> Task
Only lines that contain the word "parser" belong in the answer; copy them from the records below.
··· Exercise data ···
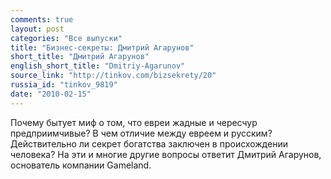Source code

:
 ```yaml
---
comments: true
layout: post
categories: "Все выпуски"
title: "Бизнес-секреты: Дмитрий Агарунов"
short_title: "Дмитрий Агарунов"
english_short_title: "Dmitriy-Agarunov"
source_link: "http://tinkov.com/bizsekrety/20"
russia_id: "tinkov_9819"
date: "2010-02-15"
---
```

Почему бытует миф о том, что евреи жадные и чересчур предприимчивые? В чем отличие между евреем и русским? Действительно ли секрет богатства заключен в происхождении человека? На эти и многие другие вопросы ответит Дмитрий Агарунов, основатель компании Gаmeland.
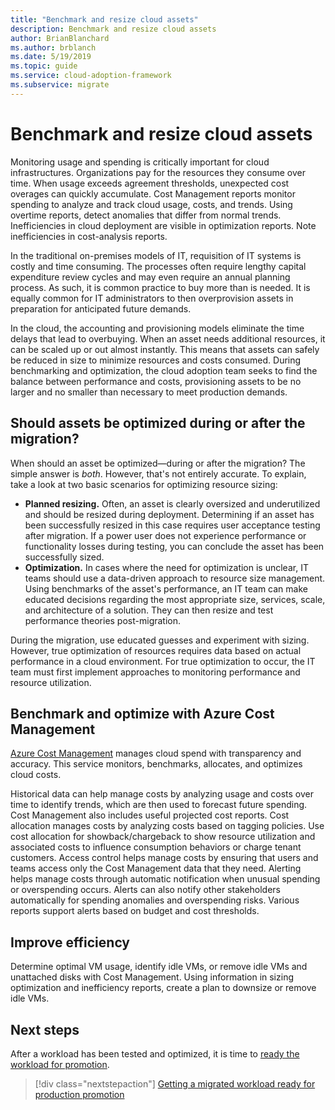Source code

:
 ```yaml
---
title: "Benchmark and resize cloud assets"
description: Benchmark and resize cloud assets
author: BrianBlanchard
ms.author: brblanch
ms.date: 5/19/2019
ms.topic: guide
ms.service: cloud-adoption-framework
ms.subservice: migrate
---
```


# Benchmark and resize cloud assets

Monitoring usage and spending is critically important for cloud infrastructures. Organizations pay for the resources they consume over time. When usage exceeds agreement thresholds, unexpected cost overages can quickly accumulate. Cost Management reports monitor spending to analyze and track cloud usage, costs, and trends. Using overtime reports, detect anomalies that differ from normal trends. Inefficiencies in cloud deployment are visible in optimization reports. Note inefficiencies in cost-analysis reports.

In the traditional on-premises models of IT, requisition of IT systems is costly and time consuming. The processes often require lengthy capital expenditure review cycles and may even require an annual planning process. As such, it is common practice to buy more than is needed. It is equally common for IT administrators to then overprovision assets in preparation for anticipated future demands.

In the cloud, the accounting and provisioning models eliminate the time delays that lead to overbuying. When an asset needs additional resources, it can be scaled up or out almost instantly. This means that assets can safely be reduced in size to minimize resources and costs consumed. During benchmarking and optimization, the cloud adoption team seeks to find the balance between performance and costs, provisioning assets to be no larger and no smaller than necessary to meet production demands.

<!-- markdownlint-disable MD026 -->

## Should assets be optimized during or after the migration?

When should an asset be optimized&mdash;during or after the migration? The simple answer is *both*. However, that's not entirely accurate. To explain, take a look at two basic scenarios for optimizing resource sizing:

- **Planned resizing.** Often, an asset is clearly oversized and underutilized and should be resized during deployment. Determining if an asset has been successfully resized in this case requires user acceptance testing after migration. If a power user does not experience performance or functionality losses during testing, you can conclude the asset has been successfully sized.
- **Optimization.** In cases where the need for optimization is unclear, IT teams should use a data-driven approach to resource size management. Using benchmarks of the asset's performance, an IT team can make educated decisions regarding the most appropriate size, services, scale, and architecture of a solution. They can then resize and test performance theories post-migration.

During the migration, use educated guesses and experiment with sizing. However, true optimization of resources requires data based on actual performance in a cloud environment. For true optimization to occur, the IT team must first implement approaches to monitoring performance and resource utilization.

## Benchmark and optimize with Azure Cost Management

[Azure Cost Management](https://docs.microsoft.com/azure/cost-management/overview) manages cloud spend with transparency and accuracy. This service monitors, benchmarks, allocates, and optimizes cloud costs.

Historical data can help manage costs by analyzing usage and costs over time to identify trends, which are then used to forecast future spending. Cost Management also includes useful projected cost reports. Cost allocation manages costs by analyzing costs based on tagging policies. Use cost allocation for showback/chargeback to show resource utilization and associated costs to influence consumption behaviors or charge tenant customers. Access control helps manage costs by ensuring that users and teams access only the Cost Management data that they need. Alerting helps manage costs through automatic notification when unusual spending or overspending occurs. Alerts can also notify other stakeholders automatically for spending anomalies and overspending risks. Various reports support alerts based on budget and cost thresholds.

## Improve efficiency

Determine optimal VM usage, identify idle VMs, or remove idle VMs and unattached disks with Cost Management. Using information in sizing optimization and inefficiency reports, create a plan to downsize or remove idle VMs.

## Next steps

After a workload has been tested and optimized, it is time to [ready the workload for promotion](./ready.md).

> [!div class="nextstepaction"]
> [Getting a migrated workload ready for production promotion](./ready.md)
···
··· Exercise data ···
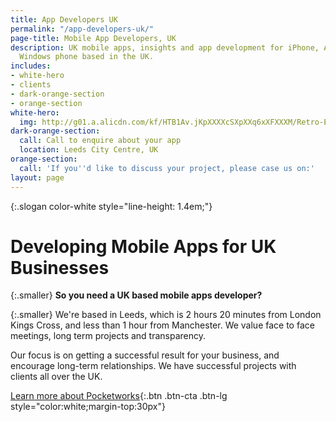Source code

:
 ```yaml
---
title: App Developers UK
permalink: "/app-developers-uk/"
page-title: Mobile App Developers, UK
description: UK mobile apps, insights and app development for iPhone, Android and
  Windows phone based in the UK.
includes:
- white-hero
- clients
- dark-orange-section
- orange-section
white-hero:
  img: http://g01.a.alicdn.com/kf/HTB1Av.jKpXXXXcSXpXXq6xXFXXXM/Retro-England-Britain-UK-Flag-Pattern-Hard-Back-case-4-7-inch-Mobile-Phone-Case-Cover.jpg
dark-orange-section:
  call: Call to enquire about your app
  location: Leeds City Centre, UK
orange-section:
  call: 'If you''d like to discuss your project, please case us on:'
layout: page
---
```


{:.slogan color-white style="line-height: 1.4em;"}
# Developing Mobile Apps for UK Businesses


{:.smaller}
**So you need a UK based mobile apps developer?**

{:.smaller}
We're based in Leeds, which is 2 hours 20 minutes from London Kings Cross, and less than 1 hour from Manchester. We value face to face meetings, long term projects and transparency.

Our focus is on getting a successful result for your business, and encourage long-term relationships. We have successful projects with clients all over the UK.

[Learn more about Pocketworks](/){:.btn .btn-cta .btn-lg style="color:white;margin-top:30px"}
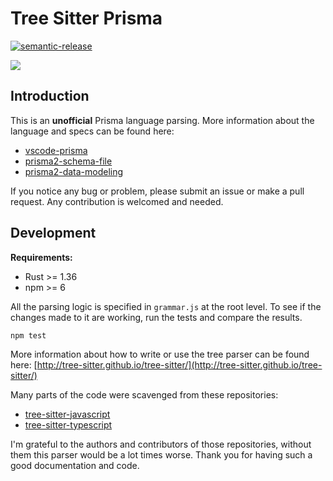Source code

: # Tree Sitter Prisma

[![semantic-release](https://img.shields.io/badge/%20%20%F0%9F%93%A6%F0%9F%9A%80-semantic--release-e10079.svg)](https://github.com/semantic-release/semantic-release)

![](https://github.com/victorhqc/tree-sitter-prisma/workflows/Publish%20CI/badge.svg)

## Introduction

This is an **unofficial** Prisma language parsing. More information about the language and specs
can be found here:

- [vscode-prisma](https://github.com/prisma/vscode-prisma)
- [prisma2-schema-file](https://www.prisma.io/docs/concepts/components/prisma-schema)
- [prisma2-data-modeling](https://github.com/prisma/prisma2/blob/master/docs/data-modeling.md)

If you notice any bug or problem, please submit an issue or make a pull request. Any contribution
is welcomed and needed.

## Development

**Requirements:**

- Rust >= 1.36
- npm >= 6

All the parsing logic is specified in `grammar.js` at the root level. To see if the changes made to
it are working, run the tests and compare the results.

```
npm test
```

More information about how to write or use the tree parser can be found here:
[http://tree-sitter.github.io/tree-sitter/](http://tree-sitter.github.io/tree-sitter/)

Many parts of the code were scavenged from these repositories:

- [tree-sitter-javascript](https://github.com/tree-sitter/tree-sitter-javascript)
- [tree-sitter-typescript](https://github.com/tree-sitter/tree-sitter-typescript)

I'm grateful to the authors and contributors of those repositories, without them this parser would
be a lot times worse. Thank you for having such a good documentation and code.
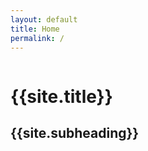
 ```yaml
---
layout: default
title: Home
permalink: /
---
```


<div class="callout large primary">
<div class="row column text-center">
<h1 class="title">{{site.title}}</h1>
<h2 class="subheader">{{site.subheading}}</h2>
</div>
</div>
···
> Task output
More information about how to write or use the tree parser can be found here:
I'm grateful to the authors and contributors of those repositories, without them this parser would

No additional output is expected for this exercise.